Esta materia se regula en el artículo 54 de la Ley del Registro Civil y en el 192 de su Reglamento. En dichas normas se indica, por ejemplo, que no podrán consignarse más de un nombre compuesto ni más de dos simples, y que quedan prohibidos los nombres que, objetivamente, perjudiquen a su portador. Bien es cierto que, como dice el refrán, sobre gustos no hay nada escrito (recuérdese la reciente polémica del mediático niño Lobo), pero debería imponerse un mínimo de cabeza en orden a evitar consecuencias tan duraderas como poco deseadas.

En nuestro ordenamiento jurídico tampoco se admiten los diminutivos ni las variantes familiares y coloquiales que no hayan alcanzado sustantividad, los que hagan confusa la identificación y los que induzcan, en su conjunto, a error en cuanto al sexo.
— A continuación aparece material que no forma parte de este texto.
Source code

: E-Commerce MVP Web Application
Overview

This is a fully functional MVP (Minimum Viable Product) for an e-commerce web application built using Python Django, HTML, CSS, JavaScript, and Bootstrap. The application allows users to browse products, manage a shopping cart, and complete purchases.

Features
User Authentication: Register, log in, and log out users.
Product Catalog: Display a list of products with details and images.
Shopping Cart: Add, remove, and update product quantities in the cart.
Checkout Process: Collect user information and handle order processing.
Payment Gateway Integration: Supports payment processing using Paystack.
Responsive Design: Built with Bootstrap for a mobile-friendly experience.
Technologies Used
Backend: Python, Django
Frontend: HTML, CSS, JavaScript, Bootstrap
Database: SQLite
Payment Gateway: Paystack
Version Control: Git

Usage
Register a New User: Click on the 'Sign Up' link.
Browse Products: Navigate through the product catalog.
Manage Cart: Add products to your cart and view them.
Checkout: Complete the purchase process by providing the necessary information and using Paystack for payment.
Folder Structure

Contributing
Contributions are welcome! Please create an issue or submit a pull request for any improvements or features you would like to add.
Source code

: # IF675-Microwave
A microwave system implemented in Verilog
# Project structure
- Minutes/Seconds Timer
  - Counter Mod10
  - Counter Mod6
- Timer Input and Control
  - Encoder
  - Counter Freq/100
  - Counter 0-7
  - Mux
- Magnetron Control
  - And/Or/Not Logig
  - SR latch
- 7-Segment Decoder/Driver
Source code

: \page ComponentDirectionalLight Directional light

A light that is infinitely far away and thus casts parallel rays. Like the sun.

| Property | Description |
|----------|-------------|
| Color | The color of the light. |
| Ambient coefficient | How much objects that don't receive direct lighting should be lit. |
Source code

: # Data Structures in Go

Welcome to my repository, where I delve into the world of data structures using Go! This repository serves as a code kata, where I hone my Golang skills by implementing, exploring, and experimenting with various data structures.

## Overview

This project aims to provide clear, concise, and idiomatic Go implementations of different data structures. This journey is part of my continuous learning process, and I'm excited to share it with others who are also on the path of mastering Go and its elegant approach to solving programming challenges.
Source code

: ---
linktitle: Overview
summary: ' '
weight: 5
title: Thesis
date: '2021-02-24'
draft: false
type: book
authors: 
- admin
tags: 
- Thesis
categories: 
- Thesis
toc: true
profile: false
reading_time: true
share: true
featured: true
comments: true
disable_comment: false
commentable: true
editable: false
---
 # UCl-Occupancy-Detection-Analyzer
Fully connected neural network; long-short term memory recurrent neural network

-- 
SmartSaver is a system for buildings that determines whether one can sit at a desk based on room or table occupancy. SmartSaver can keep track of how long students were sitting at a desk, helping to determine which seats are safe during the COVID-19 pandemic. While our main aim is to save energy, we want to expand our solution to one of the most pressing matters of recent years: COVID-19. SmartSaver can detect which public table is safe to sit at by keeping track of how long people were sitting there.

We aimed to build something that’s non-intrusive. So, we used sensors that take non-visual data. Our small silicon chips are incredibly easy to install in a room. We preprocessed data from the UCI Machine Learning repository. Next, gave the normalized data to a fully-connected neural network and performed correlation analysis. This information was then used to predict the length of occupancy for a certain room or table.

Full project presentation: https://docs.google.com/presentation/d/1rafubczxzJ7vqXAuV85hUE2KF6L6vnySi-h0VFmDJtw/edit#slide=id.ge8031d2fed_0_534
Asimismo, no puede imponerse al nacido el mismo nombre que ostente uno de sus hermanos (a no ser que aquel hubiera fallecido) ni su traducción usual a otra lengua. Lo que sí se permite es sustituir un nombre por su equivalente en cualquiera de las lenguas oficiales del Estado español, así como la elección de nombres de personajes históricos, mitológicos, legendarios, artísticos, geográficos o de fantasía, para cuya interpretación debe tenerse en cuenta la realidad social, cultural y política del país. Quedan igualmente prohibidos, por extravagantes, los nombres que, por sí mismos o en combinación con los apellidos, resulten contrarios al decoro de la persona. Contemplados individualmente no resultan chocantes o inconvenientes, pero juntos constituyen motivo de burla y escarnio para su portador. Me abstendré, por tanto, de transcribir cualquier ejemplo que, con toda seguridad, los lectores tendrán en mente.

Dejando a un lado los argumentos de corte legal, cabe también destacar la inconveniencia (por no llamarla crueldad) de someter a una persona desde la infancia a bregar con nombres ridículos de personajes literarios o televisivos de moda, o de allegados familiares o afectivos (el hermano muerto, la antigua novia) cuya elevada carga emocional no es positiva. En ese sentido, si los progenitores han demostrado carecer de un criterio apto a la hora de escoger un factor tan determinante en la vida de sus vástagos, existe la posibilidad legal de que estos modifiquen su nombre. Así, desde que cumplan dieciocho años, pueden instar el procedimiento establecido sin precisar del permiso parental. Lástima que, para esas alturas del partido, muchos de ellos ya habrán recorrido una larga travesía por el desierto de la mofa y la befa.